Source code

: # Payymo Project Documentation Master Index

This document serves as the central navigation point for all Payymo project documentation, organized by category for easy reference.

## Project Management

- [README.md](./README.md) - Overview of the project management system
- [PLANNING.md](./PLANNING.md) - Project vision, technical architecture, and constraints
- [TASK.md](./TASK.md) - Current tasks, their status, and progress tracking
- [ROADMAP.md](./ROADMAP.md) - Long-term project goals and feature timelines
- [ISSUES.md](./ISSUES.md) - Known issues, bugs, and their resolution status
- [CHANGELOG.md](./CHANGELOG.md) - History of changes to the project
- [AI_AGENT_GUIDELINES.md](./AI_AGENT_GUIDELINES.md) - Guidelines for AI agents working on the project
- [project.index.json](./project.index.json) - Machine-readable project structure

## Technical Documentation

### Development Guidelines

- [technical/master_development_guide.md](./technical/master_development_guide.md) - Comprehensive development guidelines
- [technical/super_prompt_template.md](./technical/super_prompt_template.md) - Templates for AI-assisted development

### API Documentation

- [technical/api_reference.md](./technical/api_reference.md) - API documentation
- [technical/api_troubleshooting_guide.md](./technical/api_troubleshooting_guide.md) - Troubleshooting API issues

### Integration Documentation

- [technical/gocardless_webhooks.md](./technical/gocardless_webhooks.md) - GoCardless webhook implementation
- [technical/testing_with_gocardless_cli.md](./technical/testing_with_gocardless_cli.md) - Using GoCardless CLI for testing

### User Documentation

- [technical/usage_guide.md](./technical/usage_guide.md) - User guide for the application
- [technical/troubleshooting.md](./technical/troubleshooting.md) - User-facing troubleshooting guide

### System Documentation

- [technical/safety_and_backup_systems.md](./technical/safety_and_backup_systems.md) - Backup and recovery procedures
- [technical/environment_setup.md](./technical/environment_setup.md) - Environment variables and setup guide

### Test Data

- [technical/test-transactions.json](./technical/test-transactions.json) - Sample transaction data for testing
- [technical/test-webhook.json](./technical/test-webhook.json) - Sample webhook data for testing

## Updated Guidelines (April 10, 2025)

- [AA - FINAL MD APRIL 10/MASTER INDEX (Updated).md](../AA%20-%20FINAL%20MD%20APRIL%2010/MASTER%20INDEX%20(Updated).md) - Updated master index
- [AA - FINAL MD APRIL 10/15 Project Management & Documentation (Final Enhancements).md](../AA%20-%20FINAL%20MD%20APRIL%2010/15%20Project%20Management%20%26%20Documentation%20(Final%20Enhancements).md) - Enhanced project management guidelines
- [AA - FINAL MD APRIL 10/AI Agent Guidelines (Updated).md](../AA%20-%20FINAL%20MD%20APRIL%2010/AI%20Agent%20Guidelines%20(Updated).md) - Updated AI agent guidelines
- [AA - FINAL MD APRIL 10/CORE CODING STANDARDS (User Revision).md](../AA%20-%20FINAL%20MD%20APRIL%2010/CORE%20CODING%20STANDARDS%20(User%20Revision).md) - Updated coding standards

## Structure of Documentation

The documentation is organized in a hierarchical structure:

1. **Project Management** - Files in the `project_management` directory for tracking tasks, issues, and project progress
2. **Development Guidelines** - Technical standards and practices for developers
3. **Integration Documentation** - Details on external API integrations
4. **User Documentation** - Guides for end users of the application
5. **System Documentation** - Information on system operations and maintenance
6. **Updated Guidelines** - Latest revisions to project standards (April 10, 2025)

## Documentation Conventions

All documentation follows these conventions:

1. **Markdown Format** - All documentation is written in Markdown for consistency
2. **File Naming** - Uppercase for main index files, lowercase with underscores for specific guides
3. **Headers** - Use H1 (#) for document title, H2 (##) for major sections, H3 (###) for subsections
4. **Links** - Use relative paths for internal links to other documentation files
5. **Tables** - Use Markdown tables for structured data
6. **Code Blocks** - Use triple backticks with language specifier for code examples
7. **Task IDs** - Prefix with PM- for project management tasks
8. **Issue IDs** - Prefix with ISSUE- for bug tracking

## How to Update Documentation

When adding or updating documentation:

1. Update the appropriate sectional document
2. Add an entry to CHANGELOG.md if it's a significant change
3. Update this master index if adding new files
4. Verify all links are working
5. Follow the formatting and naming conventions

────────

Instructions for the task =>
Up to and including the line with "- [PLANNING.md](./PLANNING.md) - Project", write out the records above exactly, starting from their first line.

Problem solution =>
Source code

: # Payymo Project Documentation Master Index

This document serves as the central navigation point for all Payymo project documentation, organized by category for easy reference.

## Project Management

- [README.md](./README.md) - Overview of the project management system
- [PLANNING.md](./PLANNING.md) - Project vision, technical architecture, and constraints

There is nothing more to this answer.